# Category Archives: Book

## Exploring the math shelf #3 – “The Grapes of Math” and other Greg Tang books

“Exploring the math shelf” is a journey that takes us weekly to our public library to explore their selection of math books. Click here to follow it from the beginning. Whether you are a parent, a teacher, someone supporting a child’s math thinking, I hope you find our books review helpful !

This week, we had fun exploring several math books written by Greg Tang.

• The books “Math Fables” and “Math Fables Too” present short stories about 1 to 10 animals gathering in a single group first, and then breaking down into two smaller groups.
• The books “The Grapes of Math”, “Math for All Seasons”  and “Math Potatoes” invite the reader to count items, suggesting strategies to count them other than by Ones (e.g. grouping items in a special way; counting by 5s or 10s, etc).
• The book “The Best of Times” reviews the multiplication facts from 0 to 10 through short riddles.

1. As often with the math books we take at the library, we did not read any of the books from the beginning to the end. Rather, we picked a few pages to discuss at night, or when we had  few minutes to spare here and there. These books have a perfect format to do so, and get a daily dose of math.
2. We spent most of our time with the books “The Grapes of Math” and “Math for All Seasons”, discussing strategies to count. The books give clues leading to one in particular, but we did not read it right away. Rosie came up with her own strategy, and shared it with me first, then, I offered mine, and finally, we reviewed the strategy from the book. It seems a good way to help a child not only build up his/her own mathematical thinking but also make sense of a strategy that may be different from his/hers.
3. Although the books are mostly focused on thinking, a few “tricks” can be found. I decided to skip the ones connected with concepts that Rosie has not fully explored yet. For instance, my hope is that by providing Rosie with plenty of opportunities to explore multiplying by 10, she will notice on her own the particularity of the products. Therefore, telling her now that she can multiply any number by 10, by just adding a 0 at the end seems going backward in our home journey of making sense of math.

I encourage you to check these books out. And if you like them, there are two more (“Math-Terpieces” and “Math Appeal”) you can explore !

## “1+1=5”, by D. La Rochelle & B. Sexton. It is all about the units !

Last month, I attended a presentation about units (Cipparone & Bass, 2017). When C. Danielson (“Talking Math with Kids”) mentioned the book “1+1=5”, I quickly wrote the title on a Post’It, knowing that as soon as we were back home,  I would check it out.

I am so glad I did.

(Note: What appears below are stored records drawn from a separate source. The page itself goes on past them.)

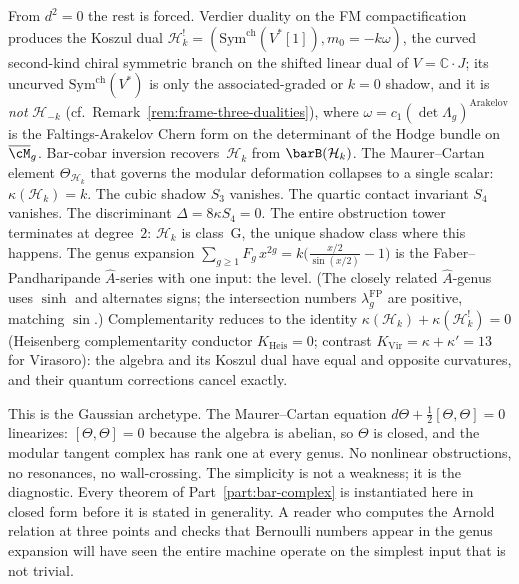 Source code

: From $d^2 = 0$ the rest is forced. Verdier duality on the FM
compactification produces the Koszul dual
$\mathcal{H}_k^! =
(\mathrm{Sym}^{\mathrm{ch}}(V^*[1]),m_0=-k\omega)$,
the curved second-kind chiral symmetric branch on the shifted
linear dual of $V = \mathbb{C}\cdot J$; its uncurved
$\mathrm{Sym}^{\mathrm{ch}}(V^*)$ is only the associated-graded
or $k=0$ shadow, and it is \emph{not} $\mathcal{H}_{-k}$
(cf.~Remark~\ref{rem:frame-three-dualities}), where
$\omega = c_1(\det \Lambda_g)^{\mathrm{Arakelov}}$ is the
Faltings-Arakelov Chern form on the determinant of the Hodge
bundle on $\overline{\cM}_g$.
Bar-cobar inversion recovers~$\mathcal{H}_k$ from
$\barB(\mathcal{H}_k)$. The Maurer--Cartan element
$\Theta_{\mathcal{H}_k}$ that governs the modular deformation
collapses to a single scalar:
$\kappa(\mathcal{H}_k) = k$.
The cubic shadow $S_3$ vanishes. The quartic contact invariant
$S_4$ vanishes. The discriminant $\Delta = 8\kappa S_4 = 0$.
The entire obstruction tower terminates at degree~$2$: $\mathcal{H}_k$
is class~G, the unique shadow class where this happens.
The genus expansion
$\sum_{g \geq 1} F_g\, x^{2g}
= k\bigl(\tfrac{x/2}{\sin(x/2)} - 1\bigr)$
is the Faber--Pandharipande $\hat{A}$-series with one input:
the level. (The closely related $\hat{A}$-genus uses
$\sinh$ and alternates signs; the intersection numbers
$\lambda_g^{\mathrm{FP}}$ are positive, matching $\sin$.)
Complementarity reduces to the identity
$\kappa(\mathcal{H}_k) + \kappa(\mathcal{H}_k^!) = 0$
(Heisenberg complementarity conductor $K_{\mathrm{Heis}} = 0$;
contrast $K_{\mathrm{Vir}} = \kappa + \kappa' = 13$ for Virasoro):
the algebra and its Koszul dual have equal and opposite curvatures,
and their quantum corrections cancel exactly.

This is the Gaussian archetype. The Maurer--Cartan equation
$d\Theta + \tfrac{1}{2}[\Theta,\Theta] = 0$
linearizes: $[\Theta,\Theta] = 0$ because the algebra is abelian,
so $\Theta$ is closed, and the modular tangent complex
has rank one at every genus. No nonlinear obstructions, no
resonances, no wall-crossing. The simplicity is not a weakness;
it is the diagnostic. Every theorem of
Part~\ref{part:bar-complex} is instantiated here in closed form
before it is stated in generality. A reader who computes the
Arnold relation at three points and checks that Bernoulli numbers
appear in the genus expansion will have seen the entire machine
operate on the simplest input that is not trivial.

Such a fun support to make children think about units.

Each page presents a drawing and an equation, such as a unicorn and a goat and “1+1 = 3?”. On the next page, the equation includes the units i.e. 1 unicorn + 1 goat = 3 horns. Indeed, 1 + 1 = 3 :-)

You may have read it in some of my previous posts, I always remind my daughter Rosie, 8, to provide the unit at the end of a word problem, and even invite her to write the units in her equations. This book was just perfect to reinforce my point, and led us to an instructive talk about the importance of the units.

Rosie LOVED that book, and could not stop talking about it for a week, finding new examples on her own. In fact, if you meet a little girl who claims, with a mischiveous grin, that “1+1 = 3”, enjoy: you may have just met Rosie :-)

Reference:

Peter Cipparone & Hyman Bass, 2017. Bringing Out the “Unit” Across Mathematical Domains. Cognitively Guided Instruction. 2017 National Conference, Seattle June 26-28.

## “Exploring the math shelf #2” – Building Blocks of Mathematics

“Exploring the math shelf” is a journey that takes us weekly to our public library to explore their selection of math books. Click here to follow it from the beginning. Whether you are a parent, a teacher, someone supporting a child’s math thinking, I hope you find our books review helpful !

Our weekly trip made us discovered a series of books called “Building Blocks of Mathematics” (by Joseph Midthun and Samuel Hiti).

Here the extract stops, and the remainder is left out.